ABA Rule 8.4(g)Last month, Maine became the second state to adopt ABA Rule 8.4(g). However, some critics fear the controversial anti-harassment and discrimination rule may be unconstitutional.

The rule says it’s professional misconduct for a lawyer to, “engage in conduct or communication related to the practice of law that the lawyer knows or reasonably should know is harassment or discrimination on the basis of race, sex, religion, national origin, ethnicity, disability, age, sexual orientation, or gender identity.”

The rule goes on to say, “Declining representation, limiting one’s practice to particular clients or types of clients, and advocacy of policy positions or changes in the law are not regulated by Rule 8.4(g).”

The Maine Supreme Court approved the rule effective June 1, 2019. The rule was slightly amended from the version that the ABA House of Delegates unanimously passed in 2016. The ABA rule also bars discrimination based on marital or socioeconomic status.

The debate on ABA Rule 8.4(g)

Harassment and discrimination remain a significant challenge for the legal industry. A recent international survey conducted by the International Bar Association and market research company Acritas found that over one-third of women (36.6%) and almost 10% of men (7.4%) said they’ve been victims of sexual harassment in the legal profession.

In addition, a 2018 study on gender bias showed that 58% of women attorneys of color and half of white women lawyers surveyed said they’ve been mistaken for administrative staff or janitors. Only 7% of white male lawyers had experienced a similar occurrence. The study was sponsored by The Minority Corporate Counsel Association and the American Bar Association.

Critics, however, contend that Rule 8.4(g) could be too subjective. They argue that the narrowly drawn rule may impede lawyer speech on matters of public concern that could be viewed as demeaning to others.
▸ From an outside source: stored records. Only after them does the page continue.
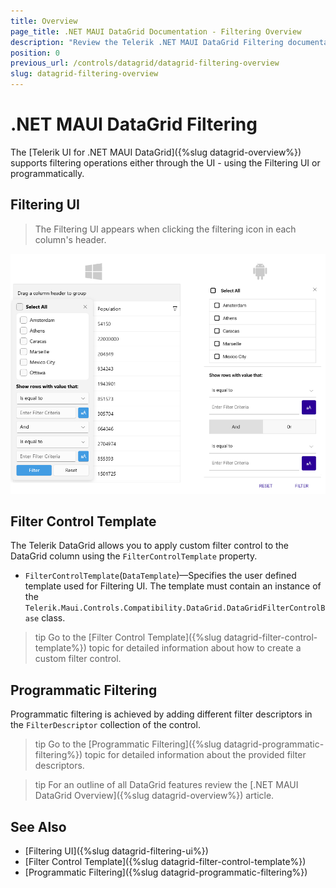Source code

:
 ```yaml
---
title: Overview
page_title: .NET MAUI DataGrid Documentation - Filtering Overview
description: "Review the Telerik .NET MAUI DataGrid Filtering documentation article to learn more about all built in filtering functions you can use."
position: 0
previous_url: /controls/datagrid/datagrid-filtering-overview
slug: datagrid-filtering-overview
---
```


# .NET MAUI DataGrid Filtering

The [Telerik UI for .NET MAUI DataGrid]({%slug datagrid-overview%}) supports filtering operations either through the UI - using the Filtering UI or programmatically.

## Filtering UI

> The Filtering UI appears when clicking the filtering icon in each column's header.

![Telerik .NET MAUI DataGrid Filtering UI](../filtering/images/datagrid-filteringui-platforms.png)

## Filter Control Template

The Telerik DataGrid allows you to apply custom filter control to the DataGrid column using the `FilterControlTemplate` property.

* `FilterControlTemplate`(`DataTemplate`)&mdash;Specifies the user defined template used for Filtering UI. The template must contain an instance of the `Telerik.Maui.Controls.Compatibility.DataGrid.DataGridFilterControlBase` class.

>tip Go to the [Filter Control Template]({%slug datagrid-filter-control-template%}) topic for detailed information about how to create a custom filter control.

## Programmatic Filtering

Programmatic filtering is achieved by adding different filter descriptors in the `FilterDescriptor` collection of the control.

>tip Go to the [Programmatic Filtering]({%slug datagrid-programmatic-filtering%}) topic for detailed information about the provided filter descriptors.

>tip For an outline of all DataGrid features review the [.NET MAUI DataGrid Overview]({%slug datagrid-overview%}) article.

## See Also

- [Filtering UI]({%slug datagrid-filtering-ui%})
- [Filter Control Template]({%slug datagrid-filter-control-template%})
- [Programmatic Filtering]({%slug datagrid-programmatic-filtering%})
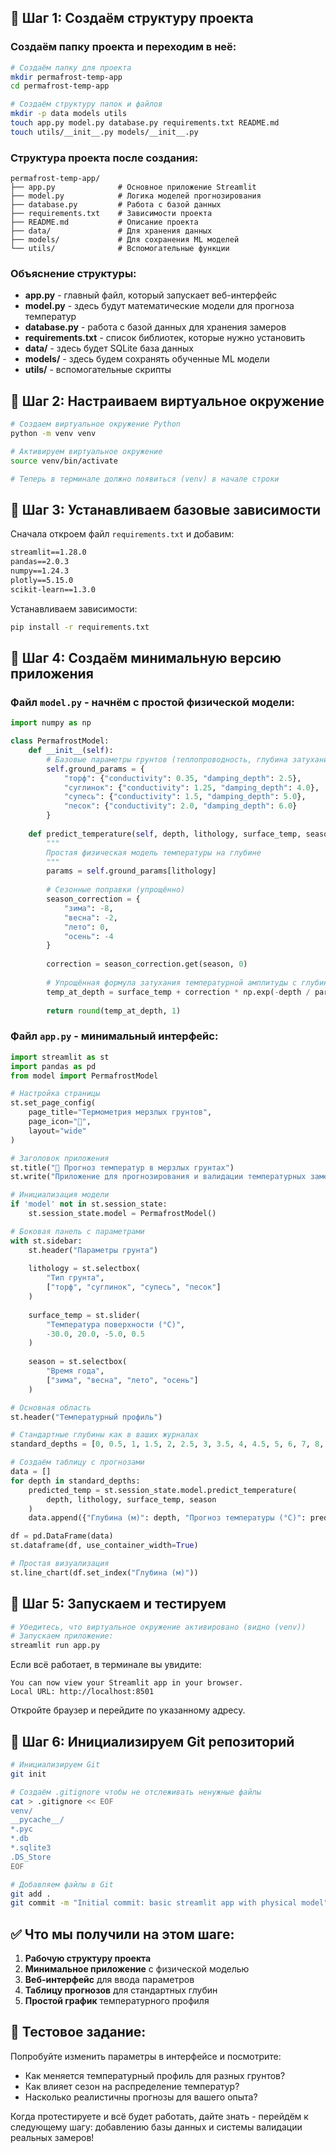 ## 🚀 Шаг 1: Создаём структуру проекта

### Создаём папку проекта и переходим в неё:
```bash
# Создаём папку для проекта
mkdir permafrost-temp-app
cd permafrost-temp-app

# Создаём структуру папок и файлов
mkdir -p data models utils
touch app.py model.py database.py requirements.txt README.md
touch utils/__init__.py models/__init__.py
```

### Структура проекта после создания:
```
permafrost-temp-app/
├── app.py              # Основное приложение Streamlit
├── model.py            # Логика моделей прогнозирования
├── database.py         # Работа с базой данных
├── requirements.txt    # Зависимости проекта
├── README.md           # Описание проекта
├── data/               # Для хранения данных
├── models/             # Для сохранения ML моделей
└── utils/              # Вспомогательные функции
```

### Объяснение структуры:
- **app.py** - главный файл, который запускает веб-интерфейс
- **model.py** - здесь будут математические модели для прогноза температур
- **database.py** - работа с базой данных для хранения замеров
- **requirements.txt** - список библиотек, которые нужно установить
- **data/** - здесь будет SQLite база данных
- **models/** - здесь будем сохранять обученные ML модели
- **utils/** - вспомогательные скрипты

## 🚀 Шаг 2: Настраиваем виртуальное окружение

```bash
# Создаем виртуальное окружение Python
python -m venv venv

# Активируем виртуальное окружение
source venv/bin/activate

# Теперь в терминале должно появиться (venv) в начале строки
```

## 🚀 Шаг 3: Устанавливаем базовые зависимости

Сначала откроем файл `requirements.txt` и добавим:
```txt
streamlit==1.28.0
pandas==2.0.3
numpy==1.24.3
plotly==5.15.0
scikit-learn==1.3.0
```

Устанавливаем зависимости:
```bash
pip install -r requirements.txt
```

## 🚀 Шаг 4: Создаём минимальную версию приложения

### Файл `model.py` - начнём с простой физической модели:
```python
import numpy as np

class PermafrostModel:
    def __init__(self):
        # Базовые параметры грунтов (теплопроводность, глубина затухания)
        self.ground_params = {
            "торф": {"conductivity": 0.35, "damping_depth": 2.5},
            "суглинок": {"conductivity": 1.25, "damping_depth": 4.0},
            "супесь": {"conductivity": 1.5, "damping_depth": 5.0},
            "песок": {"conductivity": 2.0, "damping_depth": 6.0}
        }
    
    def predict_temperature(self, depth, lithology, surface_temp, season="лето"):
        """
        Простая физическая модель температуры на глубине
        """
        params = self.ground_params[lithology]
        
        # Сезонные поправки (упрощённо)
        season_correction = {
            "зима": -8,
            "весна": -2, 
            "лето": 0,
            "осень": -4
        }
        
        correction = season_correction.get(season, 0)
        
        # Упрощённая формула затухания температурной амплитуды с глубиной
        temp_at_depth = surface_temp + correction * np.exp(-depth / params["damping_depth"])
        
        return round(temp_at_depth, 1)
```

### Файл `app.py` - минимальный интерфейс:
```python
import streamlit as st
import pandas as pd
from model import PermafrostModel

# Настройка страницы
st.set_page_config(
    page_title="Термометрия мерзлых грунтов",
    page_icon="🧊",
    layout="wide"
)

# Заголовок приложения
st.title("🧊 Прогноз температур в мерзлых грунтах")
st.write("Приложение для прогнозирования и валидации температурных замеров")

# Инициализация модели
if 'model' not in st.session_state:
    st.session_state.model = PermafrostModel()

# Боковая панель с параметрами
with st.sidebar:
    st.header("Параметры грунта")
    
    lithology = st.selectbox(
        "Тип грунта",
        ["торф", "суглинок", "супесь", "песок"]
    )
    
    surface_temp = st.slider(
        "Температура поверхности (°C)",
        -30.0, 20.0, -5.0, 0.5
    )
    
    season = st.selectbox(
        "Время года",
        ["зима", "весна", "лето", "осень"]
    )

# Основная область
st.header("Температурный профиль")

# Стандартные глубины как в ваших журналах
standard_depths = [0, 0.5, 1, 1.5, 2, 2.5, 3, 3.5, 4, 4.5, 5, 6, 7, 8, 9, 10, 12, 14]

# Создаём таблицу с прогнозами
data = []
for depth in standard_depths:
    predicted_temp = st.session_state.model.predict_temperature(
        depth, lithology, surface_temp, season
    )
    data.append({"Глубина (м)": depth, "Прогноз температуры (°C)": predicted_temp})

df = pd.DataFrame(data)
st.dataframe(df, use_container_width=True)

# Простая визуализация
st.line_chart(df.set_index("Глубина (м)"))
```

## 🚀 Шаг 5: Запускаем и тестируем

```bash
# Убедитесь, что виртуальное окружение активировано (видно (venv))
# Запускаем приложение:
streamlit run app.py
```

Если всё работает, в терминале вы увидите:
```
You can now view your Streamlit app in your browser.
Local URL: http://localhost:8501
```

Откройте браузер и перейдите по указанному адресу.

## 🚀 Шаг 6: Инициализируем Git репозиторий

```bash
# Инициализируем Git
git init

# Создаём .gitignore чтобы не отслеживать ненужные файлы
cat > .gitignore << EOF
venv/
__pycache__/
*.pyc
*.db
*.sqlite3
.DS_Store
EOF

# Добавляем файлы в Git
git add .
git commit -m "Initial commit: basic streamlit app with physical model"
```

## ✅ Что мы получили на этом шаге:

1. **Рабочую структуру проекта**
2. **Минимальное приложение** с физической моделью
3. **Веб-интерфейс** для ввода параметров
4. **Таблицу прогнозов** для стандартных глубин
5. **Простой график** температурного профиля

## 🎯 Тестовое задание:

Попробуйте изменить параметры в интерфейсе и посмотрите:
- Как меняется температурный профиль для разных грунтов?
- Как влияет сезон на распределение температур?
- Насколько реалистичны прогнозы для вашего опыта?

Когда протестируете и всё будет работать, дайте знать - перейдём к следующему шагу: добавлению базы данных и системы валидации реальных замеров!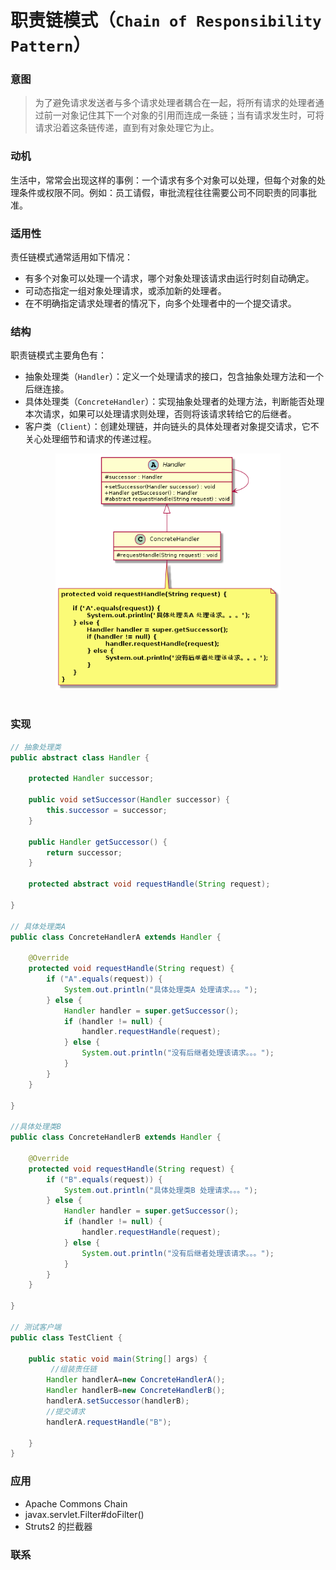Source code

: 职责链模式（`Chain of Responsibility Pattern`）
====================
### **意图**
> 为了避免请求发送者与多个请求处理者耦合在一起，将所有请求的处理者通过前一对象记住其下一个对象的引用而连成一条链；当有请求发生时，可将请求沿着这条链传递，直到有对象处理它为止。

### **动机**
生活中，常常会出现这样的事例：一个请求有多个对象可以处理，但每个对象的处理条件或权限不同。例如：员工请假，审批流程往往需要公司不同职责的同事批准。

### **适用性**
责任链模式通常适用如下情况：
- 有多个对象可以处理一个请求，哪个对象处理该请求由运行时刻自动确定。
- 可动态指定一组对象处理请求，或添加新的处理者。
- 在不明确指定请求处理者的情况下，向多个处理者中的一个提交请求。

### **结构**
职责链模式主要角色有：
- 抽象处理类（``Handler``）：定义一个处理请求的接口，包含抽象处理方法和一个后继连接。
- 具体处理类（``ConcreteHandler``）：实现抽象处理者的处理方法，判断能否处理本次请求，如果可以处理请求则处理，否则将该请求转给它的后继者。
- 客户类（``Client``）：创建处理链，并向链头的具体处理者对象提交请求，它不关心处理细节和请求的传递过程。

<div align="center"> <img src="images/36.chainOfResponsibility.png" width="360px"> </div><br>

### **实现**
```java
// 抽象处理类
public abstract class Handler {

	protected Handler successor;

	public void setSuccessor(Handler successor) {
		this.successor = successor;
	}

	public Handler getSuccessor() {
		return successor;
	}

	protected abstract void requestHandle(String request);

}

// 具体处理类A
public class ConcreteHandlerA extends Handler {

	@Override
	protected void requestHandle(String request) {
		if ("A".equals(request)) {
			System.out.println("具体处理类A 处理请求。。。");
		} else {
			Handler handler = super.getSuccessor();
			if (handler != null) {
				handler.requestHandle(request);
			} else {
				System.out.println("没有后继者处理该请求。。。");
			}
		}
	}

}

//具体处理类B
public class ConcreteHandlerB extends Handler {

	@Override
	protected void requestHandle(String request) {
		if ("B".equals(request)) {
			System.out.println("具体处理类B 处理请求。。。");
		} else {
			Handler handler = super.getSuccessor();
			if (handler != null) {
				handler.requestHandle(request);
			} else {
				System.out.println("没有后继者处理该请求。。。");
			}
		}
	}

}

// 测试客户端
public class TestClient {

	public static void main(String[] args) {
		 //组装责任链 
        Handler handlerA=new ConcreteHandlerA(); 
        Handler handlerB=new ConcreteHandlerB(); 
        handlerA.setSuccessor(handlerB);
        //提交请求 
        handlerA.requestHandle("B");
     
	}
}
```
### **应用**
- Apache Commons Chain
- javax.servlet.Filter#doFilter()
- Struts2 的拦截器

### **联系**


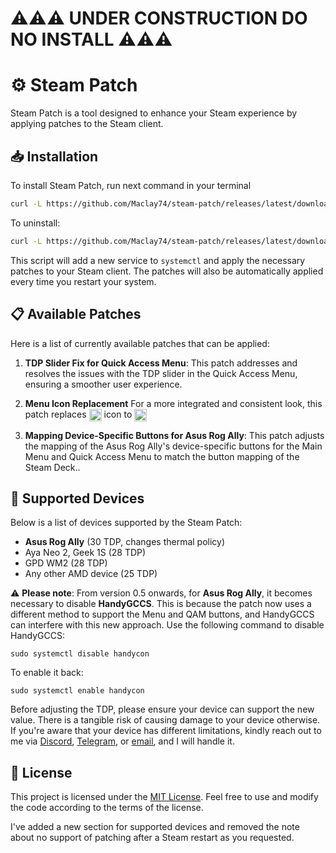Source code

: # ⚠️⚠️⚠️ UNDER CONSTRUCTION DO NO INSTALL ⚠️⚠️⚠️


# ⚙️ Steam Patch
Steam Patch is a tool designed to enhance your Steam experience by applying patches to the Steam client. 

## 📥 Installation
To install Steam Patch, run next command in your terminal

   ```bash
   curl -L https://github.com/Maclay74/steam-patch/releases/latest/download/install.sh | sh
   ```

To uninstall:
   ```bash
   curl -L https://github.com/Maclay74/steam-patch/releases/latest/download/uninstall.sh | sh
   ```

This script will add a new service to `systemctl` and apply the necessary patches to your Steam client. The patches will also be automatically applied every time you restart your system.

## 📋 Available Patches

Here is a list of currently available patches that can be applied:

1. **TDP Slider Fix for Quick Access Menu**: This patch addresses and resolves the issues with the TDP slider in the Quick Access Menu, ensuring a smoother user experience.

2. **Menu Icon Replacement** For a more integrated and consistent look, this patch replaces <picture> <source media="(prefers-color-scheme: light)" srcset="https://github-production-user-asset-6210df.s3.amazonaws.com/5504685/255038062-d99f3be6-ff5a-4570-9f21-a59204ccc804.png"> <img src="https://github-production-user-asset-6210df.s3.amazonaws.com/5504685/255038464-eb72c683-a1a5-4e5c-b81a-0131f8a76dd7.png" height="20" align="center"> </picture> icon to <picture> <source media="(prefers-color-scheme: light)" srcset="https://github.com/Maclay74/steam-patch/assets/5504685/9d15c179-bb92-4463-9a06-f8faecccf5fe"> <img src="https://github.com/Maclay74/steam-patch/assets/5504685/c76f7637-9f82-4786-b936-0ee3d99039e3" height="20" align="center"> </picture>
3. **Mapping Device-Specific Buttons for Asus Rog Ally**: This patch adjusts the mapping of the Asus Rog Ally's device-specific buttons for the Main Menu and Quick Access Menu to match the button mapping of the Steam Deck..

## 🎯 Supported Devices

Below is a list of devices supported by the Steam Patch:

- **Asus Rog Ally** (30 TDP, changes thermal policy) 
- Aya Neo 2, Geek 1S (28 TDP)
- GPD WM2 (28 TDP)
- Any other AMD device (25 TDP)

⚠️ **Please note**: From version 0.5 onwards, for **Asus Rog Ally**, it becomes necessary to disable **HandyGCCS**. 
This is because the patch now uses a different method to support the Menu and QAM buttons, 
and HandyGCCS can interfere with this new approach. Use the following command to disable HandyGCCS:
```
sudo systemctl disable handycon
```
To enable it back:
```
sudo systemctl enable handycon
```

Before adjusting the TDP, please ensure your device can support the new value. 
There is a tangible risk of causing damage to your device otherwise. 
If you're aware that your device has different limitations, kindly reach out to me via 
[Discord](https://discordapp.com/users/maclay74), 
[Telegram](https://t.me/mikefinch), or 
[email](mailto:mishakozlov74@gmail.com), and I will handle it.

## 📝 License

This project is licensed under the [MIT License](LICENSE). Feel free to use and modify the code according to the terms of the license.

I've added a new section for supported devices and removed the note about no support of patching after a Steam restart as you requested.
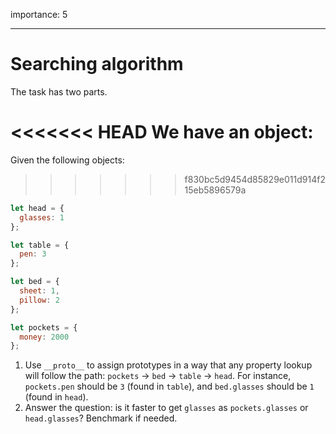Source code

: importance: 5

---

# Searching algorithm

The task has two parts.

<<<<<<< HEAD
We have an object:
=======
Given the following objects:
>>>>>>> f830bc5d9454d85829e011d914f215eb5896579a

```js
let head = {
  glasses: 1
};

let table = {
  pen: 3
};

let bed = {
  sheet: 1,
  pillow: 2
};

let pockets = {
  money: 2000
};
```

1. Use `__proto__` to assign prototypes in a way that any property lookup will follow the path: `pockets` -> `bed` -> `table` -> `head`. For instance, `pockets.pen` should be `3` (found in `table`), and `bed.glasses` should be `1` (found in `head`).
2. Answer the question: is it faster to get `glasses` as `pockets.glasses` or `head.glasses`? Benchmark if needed.
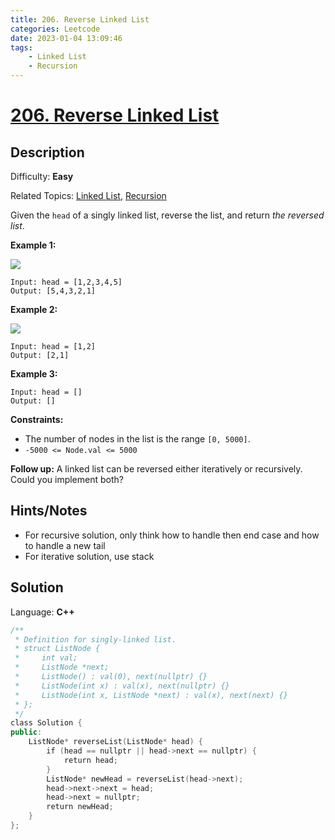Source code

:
 ```yaml
---
title: 206. Reverse Linked List
categories: Leetcode
date: 2023-01-04 13:09:46
tags:
    - Linked List
    - Recursion
---
```


# [206\. Reverse Linked List](https://leetcode.com/problems/reverse-linked-list/)

## Description

Difficulty: **Easy**

Related Topics: [Linked List](https://leetcode.com/tag/linked-list/), [Recursion](https://leetcode.com/tag/recursion/)

Given the `head` of a singly linked list, reverse the list, and return _the reversed list_.

**Example 1:**

![](https://assets.leetcode.com/uploads/2021/02/19/rev1ex1.jpg)

```text
Input: head = [1,2,3,4,5]
Output: [5,4,3,2,1]
```

**Example 2:**

![](https://assets.leetcode.com/uploads/2021/02/19/rev1ex2.jpg)

```text
Input: head = [1,2]
Output: [2,1]
```

**Example 3:**

```text
Input: head = []
Output: []
```

**Constraints:**

* The number of nodes in the list is the range `[0, 5000]`.
* `-5000 <= Node.val <= 5000`

**Follow up:** A linked list can be reversed either iteratively or recursively. Could you implement both?

## Hints/Notes

* For recursive solution, only think how to handle then end case and how to handle a new tail
* For iterative solution, use stack

## Solution

Language: **C++**

```C++
/**
 * Definition for singly-linked list.
 * struct ListNode {
 *     int val;
 *     ListNode *next;
 *     ListNode() : val(0), next(nullptr) {}
 *     ListNode(int x) : val(x), next(nullptr) {}
 *     ListNode(int x, ListNode *next) : val(x), next(next) {}
 * };
 */
class Solution {
public:
    ListNode* reverseList(ListNode* head) {
        if (head == nullptr || head->next == nullptr) {
            return head;
        }
        ListNode* newHead = reverseList(head->next);
        head->next->next = head;
        head->next = nullptr;
        return newHead;
    }
};
```
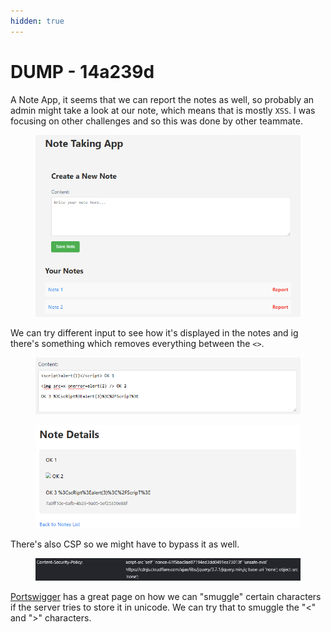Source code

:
 ```yaml
---
hidden: true
---
```


# DUMP - 14a239d

A Note App, it seems that we can report the notes as well, so probably an admin might take a look at our note, which means that is mostly `XSS`. I was focusing on other challenges and so this was done by other teammate.

<figure><img src="../../.gitbook/assets/image (12).png" alt=""><figcaption></figcaption></figure>

We can try different input to see how it's displayed in the notes and ig there's something which removes everything between the `<>`.

<figure><img src="../../.gitbook/assets/image (13).png" alt=""><figcaption></figcaption></figure>

<figure><img src="../../.gitbook/assets/image (14).png" alt=""><figcaption></figcaption></figure>

There's also CSP so we might have to bypass it as well.

<figure><img src="../../.gitbook/assets/image (15).png" alt=""><figcaption></figcaption></figure>

[Portswigger](https://portswigger.net/research/bypassing-character-blocklists-with-unicode-overflows) has a great page on how we can "smuggle" certain characters if the server tries to store it in unicode. We can try that to smuggle the "<" and ">" characters.&#x20;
Additional concerns have been raised on the grounds of “religious liberty,” primarily an objection to legal equality across communities and sexual orientation.

In 2017, Vermont became the first state to formally adopt Rule 8.4(g). Several other states have formally or informally declined to adopt or consider adoption of the rule. More than 25 jurisdictions already have provisions in their Rules of Professional Conduct prohibiting discrimination and harassment by lawyers.

Where Illinois stands

In December 2016, the Illinois State Bar Association Assembly voted to oppose adoption of the Rule 8.4(g) in Illinois. Because the rule doesn’t define “discrimination” and “harassment,” the Assembly found that it could subject lawyers to unfounded disciplinary complaints.

In addition, the ISBA Assembly pointed to Illinois Rules of Professional Conduct 4.4, 8.4(d) and 8.4(j) as already addressing discrimination and harassment associated with the practice of law in the state.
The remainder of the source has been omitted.